Skip to content

2015.08.13: Titanic tutorial in Python

Ben Best edited this page Sep 30, 2015 · 1 revision

Agenda

Titanic Tutorial with Python

  • Morgan walking us through interactive Titanic tutorial with Python from Dataquest titanic sinking Morgan presenting

    • Dataquest web interface using Python 3 (vs 2.7 installed by default on Mac). Biggest transition quirk:

      # new Python 3 way
      print(titanic.head(5))
      
      # old lazy Python 2.7 way
      print titanic.head(5)
    • What's PANDAS? Python Data Analysis Library. Add R style data frame to allow different variable types in different columns, plus aggregate features, etc.

    • 3: Missing data. Why fill in age having NAs with the median values? To include other predictor data. Could try to build model using data with all NAs removed.

      titanic["Age"] = titanic["Age"].fillna(titanic["Age"].median())
    • 4: Non-numeric columns

      titanic.loc[titanic["Sex"] == "female", "Sex"] = 1
    • 5: Converting the Sex column

      .at, .iat, .loc, .iloc and .ix.
    • 6: Converting the Embarked column. Per titanic because titanic (C = Cherbourg; Q = Queenstown; S = Southampton). Note that there are many ways to slice and dice a PAANDAS object. See .at, .iat, .loc, .iloc and .ix methods: pandas indexing.

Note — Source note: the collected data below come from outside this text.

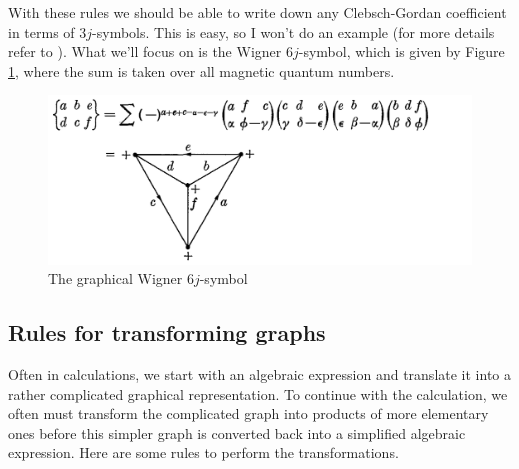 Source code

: \documentclass[11pt]{article}
\begin{document}
\begin{appendices}
With these rules we should be able to write down any  Clebsch-Gordan coefficient in terms of $3j$-symbols. This is easy, so I won't do an example (for more details refer to \cite{angular_momentum}). What we'll focus on is the Wigner $6j$-symbol, which is given by Figure \ref{fig:6j}, where the sum is taken over all magnetic quantum numbers. 
\begin{figure}[!htb]
	\centering
	\includegraphics[scale=0.7]{j6_graph}
	\caption{The graphical Wigner $6j$-symbol \cite{angular_momentum}}
	\label{fig:6j}
\end{figure}


\subsection{Rules for transforming graphs}
Often in calculations, we start with an algebraic expression and translate it into a rather complicated graphical representation. To continue with the calculation, we often must transform the complicated graph into products of more elementary ones before this simpler graph is converted back into a simplified algebraic expression. Here are some rules to perform the transformations. 


\end{appendices}
\end{document}

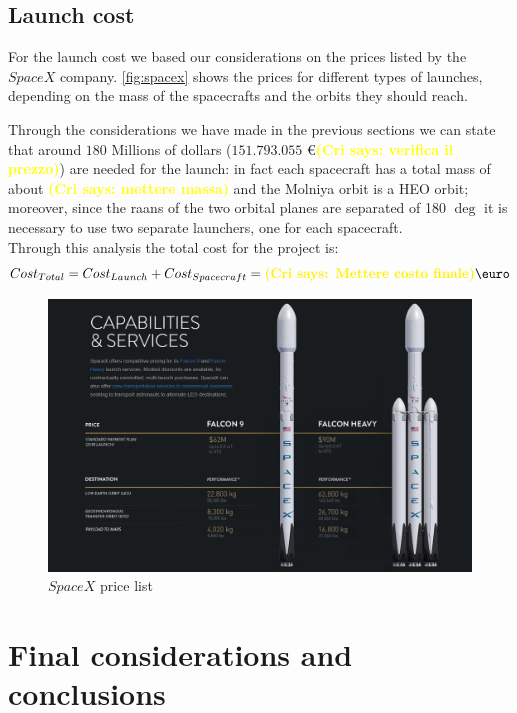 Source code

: \documentclass[11pt,a4paper,titlepage]{article}
\newcommand{\cri}[1]{\textcolor{yellow}{\textbf{(Cri says: #1)}}}
\begin{document}
	\subsection{Launch cost}
For the launch cost we based our considerations on the prices listed by the $SpaceX$ company. \autoref{fig:spacex} shows the prices for different types of launches, depending on the mass of the spacecrafts and the orbits they should reach.

Through the considerations we have made in the previous sections we can state that around $180$ Millions of dollars ($151.793.055$ \euro \cri{verifica il prezzo}) are needed for the launch: in fact each spacecraft has a total mass of about \cri{mettere massa} and the Molniya orbit is a HEO orbit; moreover, since the raans of the two orbital planes are separated of 180 $\deg$ it is necessary to use two separate launchers, one for each spacecraft.\\

Through this analysis the total cost for the project is:
\begin{equation}
Cost_{Total} = Cost_{Launch} + Cost_{Spacecraft} = \cri{Mettere costo finale} \text{\euro}
\end{equation}

\begin{figure}
\centering
\includegraphics[width = .9\textwidth]{Spacex.png}
\caption{$SpaceX$ price list}
\label{fig:spacex}
\end{figure}

\section{Final considerations and conclusions}
	\lipsum[1]



\end{document}
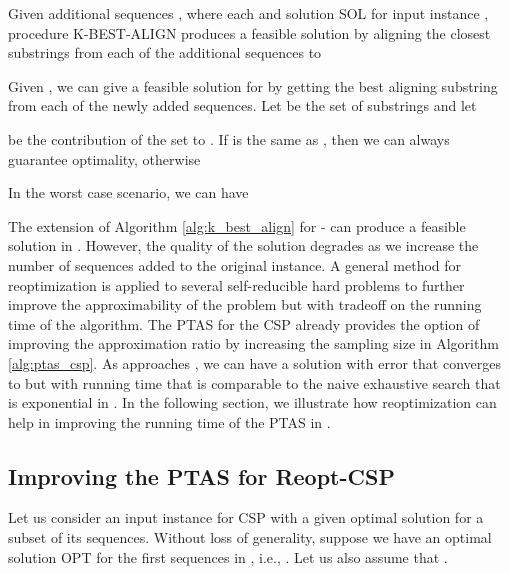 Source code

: \documentclass[journal]{acm_proc_article-sp}
\begin{document}
\begin{algorithm} 
\caption{Given  additional sequences , where each  and solution SOL for input instance , procedure K-BEST-ALIGN produces a feasible solution  by aligning the closest substrings from each of the additional sequences to }\label{alg:k_best_align}
\begin{algorithmic}[1]
\State{ }
\If{ }
\State{}
\State{}
\EndIf
\EndFor
\EndFor
\State{}
\EndProcedure
\end{algorithmic}
\end{algorithm}

Given , we can give a feasible solution for  by getting the best aligning substring  from each of the newly added sequences. Let  be the set of substrings  and let 

be the contribution of the set  to . If  is the same as , then we can always guarantee optimality, otherwise

In the worst case scenario, we can have

The extension of Algorithm \ref{alg:k_best_align} for - can produce a feasible solution in . However, the quality of the solution degrades as we increase the number of sequences added to the original instance. A general method for reoptimization is applied to several self-reducible hard problems to further improve the approximability of the problem but with tradeoff on the running time of the algorithm. The PTAS for the CSP already provides the option of improving the approximation ratio by increasing  the sampling size  in Algorithm \ref{alg:ptas_csp}. As  approaches ,  we can have a solution with error that converges to  but with running time that is comparable to the naive exhaustive search that is exponential in . In the following section, we illustrate how reoptimization can help in improving the running time of the PTAS in \cite{Li1999}.

\subsection{Improving the PTAS for Reopt-CSP}

Let us consider an input instance  for CSP with a given optimal solution for a subset of its sequences. Without loss of generality, suppose we have an optimal solution OPT for the first  sequences in , i.e., . Let us also assume that .
\end{document}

      titanic["Embarked"] = titanic["Embarked"].fillna("S")
      titanic.loc[titanic["Embarked"] == "S", "Embarked"] = 0
      titanic.loc[titanic["Embarked"] == "C", "Embarked"] = 1
      titanic.loc[titanic["Embarked"] == "Q", "Embarked"] = 2
    • 7: On to machine learning!

      • titanic.shape[0] refers to the dimensionality of the titanic dataset, ie how many rows
    • 8: Cross validation Use KFold() to train on 2/3 and predict on other 1/3, and get predictions for all rows:

      1. Combine the first two parts, train a model, make predictions on the third.
      2. Combine the first and third parts, train a model, make predictions on the second.
      3. Combine the second and third parts, train a model, make predictions on the second.
    • 10: Evaluating error

      import numpy as np
      • How do you get modules and know if they're there? See installing python modules and especially pip.
      • Could change prediction error allowed
      count = 0
      accurate = 0
      accuracy = 0
      for p in predictions:
          if p == titanic["Survived"][count]:
            accurate += 1
          count +=1
       accuracy = accurate/(count-1)
       print(accuracy)